**WHAT YOU NEED TO DO**
Copy every line from the data below in which the string "residenciales" can be found.
================
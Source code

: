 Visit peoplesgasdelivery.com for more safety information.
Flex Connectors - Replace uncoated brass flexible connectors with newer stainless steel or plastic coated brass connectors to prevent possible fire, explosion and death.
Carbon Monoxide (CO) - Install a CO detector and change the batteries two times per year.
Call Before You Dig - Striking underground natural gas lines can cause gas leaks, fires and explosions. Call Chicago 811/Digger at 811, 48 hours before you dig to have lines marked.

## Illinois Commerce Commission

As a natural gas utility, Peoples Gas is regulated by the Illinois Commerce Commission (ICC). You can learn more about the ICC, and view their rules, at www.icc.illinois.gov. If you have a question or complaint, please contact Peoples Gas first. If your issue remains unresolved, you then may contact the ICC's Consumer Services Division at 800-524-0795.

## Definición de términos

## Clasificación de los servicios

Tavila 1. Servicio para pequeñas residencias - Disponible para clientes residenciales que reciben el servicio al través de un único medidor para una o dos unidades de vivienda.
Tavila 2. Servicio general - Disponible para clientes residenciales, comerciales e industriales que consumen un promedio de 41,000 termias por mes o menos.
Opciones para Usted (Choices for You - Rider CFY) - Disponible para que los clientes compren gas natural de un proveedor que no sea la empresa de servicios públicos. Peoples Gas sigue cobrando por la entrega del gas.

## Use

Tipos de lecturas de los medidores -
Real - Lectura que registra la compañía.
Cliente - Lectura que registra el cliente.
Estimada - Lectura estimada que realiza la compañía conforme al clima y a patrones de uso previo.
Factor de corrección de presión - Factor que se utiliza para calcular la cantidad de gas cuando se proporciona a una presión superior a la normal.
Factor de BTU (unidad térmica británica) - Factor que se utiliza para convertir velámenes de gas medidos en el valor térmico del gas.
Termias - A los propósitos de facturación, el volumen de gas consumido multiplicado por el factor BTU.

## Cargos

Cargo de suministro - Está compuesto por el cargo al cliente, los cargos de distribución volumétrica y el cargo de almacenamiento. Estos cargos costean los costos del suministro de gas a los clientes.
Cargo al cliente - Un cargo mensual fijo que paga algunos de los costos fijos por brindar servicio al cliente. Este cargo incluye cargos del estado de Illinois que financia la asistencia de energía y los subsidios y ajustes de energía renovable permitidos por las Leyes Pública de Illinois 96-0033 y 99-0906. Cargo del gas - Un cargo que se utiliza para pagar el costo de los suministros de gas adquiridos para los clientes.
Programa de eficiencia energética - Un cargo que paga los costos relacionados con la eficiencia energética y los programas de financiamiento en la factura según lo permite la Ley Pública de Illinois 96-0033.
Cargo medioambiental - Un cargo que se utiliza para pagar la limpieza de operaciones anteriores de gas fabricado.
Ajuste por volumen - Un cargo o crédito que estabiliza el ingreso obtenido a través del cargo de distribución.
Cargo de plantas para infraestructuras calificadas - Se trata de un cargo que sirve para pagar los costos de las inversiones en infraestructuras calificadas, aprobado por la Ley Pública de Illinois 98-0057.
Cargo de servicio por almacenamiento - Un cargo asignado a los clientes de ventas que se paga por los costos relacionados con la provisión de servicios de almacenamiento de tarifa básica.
================
**EXPECTED ANSWER**
Tavila 1. Servicio para pequeñas residencias - Disponible para clientes residenciales que reciben el servicio al través de un único medidor para una o dos unidades de vivienda.
Tavila 2. Servicio general - Disponible para clientes residenciales, comerciales e industriales que consumen un promedio de 41,000 termias por mes o menos.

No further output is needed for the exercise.